Resources, neo-colonialism and the NHS

by Alan Hutchison · Published on his Matches in the dark website on 27th September 2018 · Updated 20th November 2020

Stamp Jamaica 1955
Abolition of Slavery, Jamaica 1955. Abolition of slavery proclaimed from the steps of Old King’s House, Spanish Town by Governor Sir Lionel Smith, 1 August 1838 (from a contemporary lithograph). The Slavery Abolition Act of 1833 was implemented across the British Empire on 1 August 1834. However, in Jamaica and other British colonies in the West Indies emancipation did not come for another four years. Former slaves continued to be indentured to their former owners until 1838 as part of what was euphimistically called the Apprenticeship Scheme.

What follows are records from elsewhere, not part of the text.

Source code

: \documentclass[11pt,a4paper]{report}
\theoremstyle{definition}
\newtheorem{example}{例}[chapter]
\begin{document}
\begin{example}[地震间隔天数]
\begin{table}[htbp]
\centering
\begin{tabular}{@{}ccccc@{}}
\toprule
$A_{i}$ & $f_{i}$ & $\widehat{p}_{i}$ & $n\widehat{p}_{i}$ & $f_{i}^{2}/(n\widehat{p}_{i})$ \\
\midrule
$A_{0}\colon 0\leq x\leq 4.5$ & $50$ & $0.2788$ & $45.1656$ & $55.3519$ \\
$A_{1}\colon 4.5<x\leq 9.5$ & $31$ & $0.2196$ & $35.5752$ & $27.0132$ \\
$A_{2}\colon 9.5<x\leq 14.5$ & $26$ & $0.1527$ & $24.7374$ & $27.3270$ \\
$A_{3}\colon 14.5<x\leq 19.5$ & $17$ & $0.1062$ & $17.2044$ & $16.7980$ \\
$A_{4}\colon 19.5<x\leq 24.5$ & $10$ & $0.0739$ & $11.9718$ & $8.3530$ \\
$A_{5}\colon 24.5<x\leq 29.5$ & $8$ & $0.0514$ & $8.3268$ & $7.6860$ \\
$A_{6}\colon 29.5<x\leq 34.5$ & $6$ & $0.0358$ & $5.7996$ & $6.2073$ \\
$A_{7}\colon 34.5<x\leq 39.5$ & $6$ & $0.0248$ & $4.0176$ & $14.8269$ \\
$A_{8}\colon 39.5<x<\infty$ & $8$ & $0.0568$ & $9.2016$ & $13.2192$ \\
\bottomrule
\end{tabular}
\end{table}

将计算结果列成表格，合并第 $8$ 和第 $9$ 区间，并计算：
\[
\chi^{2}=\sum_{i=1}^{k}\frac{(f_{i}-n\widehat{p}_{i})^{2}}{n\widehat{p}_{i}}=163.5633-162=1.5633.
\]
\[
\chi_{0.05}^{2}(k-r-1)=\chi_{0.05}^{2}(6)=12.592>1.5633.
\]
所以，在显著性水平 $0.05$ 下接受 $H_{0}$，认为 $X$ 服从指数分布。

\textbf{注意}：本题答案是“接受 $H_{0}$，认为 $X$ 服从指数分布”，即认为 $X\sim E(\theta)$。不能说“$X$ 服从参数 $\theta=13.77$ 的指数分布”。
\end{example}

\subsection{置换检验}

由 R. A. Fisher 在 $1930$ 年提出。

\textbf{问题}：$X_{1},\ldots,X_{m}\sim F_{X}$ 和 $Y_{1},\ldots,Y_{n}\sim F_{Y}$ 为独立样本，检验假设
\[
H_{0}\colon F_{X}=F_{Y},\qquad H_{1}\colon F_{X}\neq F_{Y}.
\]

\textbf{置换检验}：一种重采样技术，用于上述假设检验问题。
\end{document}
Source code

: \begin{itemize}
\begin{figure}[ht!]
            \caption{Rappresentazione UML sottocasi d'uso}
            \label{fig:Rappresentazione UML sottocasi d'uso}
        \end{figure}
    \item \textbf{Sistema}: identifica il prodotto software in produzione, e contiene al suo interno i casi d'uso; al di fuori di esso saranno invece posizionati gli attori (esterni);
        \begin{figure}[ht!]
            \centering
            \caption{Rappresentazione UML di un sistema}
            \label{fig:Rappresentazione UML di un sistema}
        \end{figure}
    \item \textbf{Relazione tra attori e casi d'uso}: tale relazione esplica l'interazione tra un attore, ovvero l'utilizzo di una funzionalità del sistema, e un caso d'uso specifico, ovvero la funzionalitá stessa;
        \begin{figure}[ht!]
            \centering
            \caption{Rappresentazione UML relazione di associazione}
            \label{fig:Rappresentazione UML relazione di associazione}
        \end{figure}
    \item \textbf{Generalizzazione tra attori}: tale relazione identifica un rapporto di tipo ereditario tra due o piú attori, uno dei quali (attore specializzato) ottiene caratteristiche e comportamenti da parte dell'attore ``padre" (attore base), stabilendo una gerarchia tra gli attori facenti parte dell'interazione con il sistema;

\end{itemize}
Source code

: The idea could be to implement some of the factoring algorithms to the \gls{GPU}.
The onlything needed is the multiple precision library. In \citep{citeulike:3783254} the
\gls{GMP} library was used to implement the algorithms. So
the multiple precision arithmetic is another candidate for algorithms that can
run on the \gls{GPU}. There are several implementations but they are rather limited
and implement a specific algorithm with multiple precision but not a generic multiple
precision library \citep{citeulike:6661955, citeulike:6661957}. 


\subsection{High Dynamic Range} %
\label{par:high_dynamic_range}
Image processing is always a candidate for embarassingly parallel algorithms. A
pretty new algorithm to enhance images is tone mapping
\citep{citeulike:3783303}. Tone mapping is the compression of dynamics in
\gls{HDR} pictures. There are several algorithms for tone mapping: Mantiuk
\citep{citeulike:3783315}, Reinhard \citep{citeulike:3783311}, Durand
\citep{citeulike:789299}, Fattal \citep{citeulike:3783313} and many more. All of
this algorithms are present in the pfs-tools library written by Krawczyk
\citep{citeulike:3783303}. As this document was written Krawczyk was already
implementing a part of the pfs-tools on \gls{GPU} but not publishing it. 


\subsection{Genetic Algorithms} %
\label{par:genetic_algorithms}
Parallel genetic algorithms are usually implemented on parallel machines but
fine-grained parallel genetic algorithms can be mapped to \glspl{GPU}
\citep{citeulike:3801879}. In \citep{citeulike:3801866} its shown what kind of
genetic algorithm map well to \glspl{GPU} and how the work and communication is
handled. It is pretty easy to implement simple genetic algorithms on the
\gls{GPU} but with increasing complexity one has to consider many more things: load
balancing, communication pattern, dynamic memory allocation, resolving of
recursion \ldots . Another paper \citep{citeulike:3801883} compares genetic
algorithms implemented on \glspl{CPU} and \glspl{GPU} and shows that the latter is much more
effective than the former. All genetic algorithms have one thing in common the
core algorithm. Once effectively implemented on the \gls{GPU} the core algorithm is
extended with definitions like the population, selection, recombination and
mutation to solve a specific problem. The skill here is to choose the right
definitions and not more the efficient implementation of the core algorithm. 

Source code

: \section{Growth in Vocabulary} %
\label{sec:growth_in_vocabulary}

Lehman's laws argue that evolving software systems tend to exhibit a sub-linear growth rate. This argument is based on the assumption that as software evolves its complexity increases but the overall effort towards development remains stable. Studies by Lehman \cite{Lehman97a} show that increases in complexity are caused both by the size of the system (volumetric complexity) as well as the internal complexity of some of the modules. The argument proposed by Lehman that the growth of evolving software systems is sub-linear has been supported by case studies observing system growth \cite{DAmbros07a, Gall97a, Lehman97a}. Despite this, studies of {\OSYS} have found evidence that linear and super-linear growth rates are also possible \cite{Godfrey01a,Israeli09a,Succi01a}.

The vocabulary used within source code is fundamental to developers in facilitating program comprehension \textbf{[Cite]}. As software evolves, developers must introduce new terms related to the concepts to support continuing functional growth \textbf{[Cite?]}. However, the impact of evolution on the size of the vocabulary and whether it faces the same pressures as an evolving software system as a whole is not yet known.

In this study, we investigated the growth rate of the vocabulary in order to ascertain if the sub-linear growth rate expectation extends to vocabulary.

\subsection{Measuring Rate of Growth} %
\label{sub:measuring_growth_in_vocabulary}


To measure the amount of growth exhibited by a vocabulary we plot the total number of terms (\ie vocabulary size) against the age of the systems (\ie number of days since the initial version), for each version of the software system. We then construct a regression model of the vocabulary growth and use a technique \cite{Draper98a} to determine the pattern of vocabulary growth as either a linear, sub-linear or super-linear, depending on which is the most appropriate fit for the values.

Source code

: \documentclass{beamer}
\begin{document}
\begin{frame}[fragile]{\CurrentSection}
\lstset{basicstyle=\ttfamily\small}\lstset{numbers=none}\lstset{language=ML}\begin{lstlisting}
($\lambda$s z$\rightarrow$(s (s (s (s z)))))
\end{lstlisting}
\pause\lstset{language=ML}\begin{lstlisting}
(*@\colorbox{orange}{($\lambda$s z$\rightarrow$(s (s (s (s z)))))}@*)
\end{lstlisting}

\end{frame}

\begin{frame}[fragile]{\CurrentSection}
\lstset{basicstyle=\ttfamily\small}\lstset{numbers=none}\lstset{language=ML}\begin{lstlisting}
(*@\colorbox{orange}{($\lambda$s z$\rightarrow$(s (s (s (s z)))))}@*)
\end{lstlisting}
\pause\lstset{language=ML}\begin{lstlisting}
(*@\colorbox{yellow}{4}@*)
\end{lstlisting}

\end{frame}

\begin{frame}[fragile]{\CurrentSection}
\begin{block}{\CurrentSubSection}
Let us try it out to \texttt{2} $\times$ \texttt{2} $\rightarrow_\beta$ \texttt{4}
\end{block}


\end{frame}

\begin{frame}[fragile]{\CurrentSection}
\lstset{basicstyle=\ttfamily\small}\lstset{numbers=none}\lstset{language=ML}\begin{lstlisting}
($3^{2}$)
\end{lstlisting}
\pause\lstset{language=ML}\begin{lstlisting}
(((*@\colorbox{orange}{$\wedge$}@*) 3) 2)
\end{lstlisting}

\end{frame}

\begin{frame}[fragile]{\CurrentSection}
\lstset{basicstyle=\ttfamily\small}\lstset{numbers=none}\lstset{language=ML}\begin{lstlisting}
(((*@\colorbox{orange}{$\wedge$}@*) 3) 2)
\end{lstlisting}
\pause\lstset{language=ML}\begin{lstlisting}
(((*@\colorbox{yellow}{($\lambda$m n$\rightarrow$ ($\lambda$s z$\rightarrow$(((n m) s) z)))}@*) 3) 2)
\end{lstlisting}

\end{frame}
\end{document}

The continuing debate about the NHS — whether it’s about seven-day working or just keeping the service going through the next winter — is almost always about money. With an understanding of Modern Monetary Theory, we now know that the government always has as much money as it needs. So we need to re-frame the issue in terms of resources.

If the government increased NHS spending to the level needed to sort out the winter problems and provide a seven-day service, would there be enough of the necessary additional resources available for the government to buy? There probably isn’t a shortage of medicines or equipment, but there certainly aren’t enough qualified people — clinicians and support staff — available to be bought with the extra money. Most people think, and the politicians promise, that the extra money will cause the missing resources — in this case, people — to pop into existence. The trouble is that most doctors are already working as doctors.

Now that we’ve moved beyond the money bit, we are forced to think about where we are going to get the missing people from. Notwithstanding the claims frequently made by politicians, getting the people locally is going to take time, and for doctors and nurses it’s a 30-year project. That’s because we have to start persuading today’s children that being a clinician — a nurse or a doctor — is a worthwhile and rewarding career (how did Jeremy Hunt do with that when he was in office?) and when they grow up we need to train them.

Well, as we have always done, we will just have to ship the people from abroad, won’t we? We’ve got all the money we need with which to buy them, haven’t we?

That could certainly work reasonably well for us. However, now that we have started thinking about resources rather than money, we need to consider the resource effects in the nation from which we take the trained workers.

There are some 4,000 clinicians from Zimbabwe working in the NHS.[1] That’s OK, isn’t it? After all, Zimbabwe has one of the best healthcare systems in the world. They clearly have too many unused resources — thousands of fully trained medical staff — and don’t know what to do with them. We’re probably doing Zimbabwe a favour — if we didn’t take them all those jobless doctors would be begging on the streets of Harare.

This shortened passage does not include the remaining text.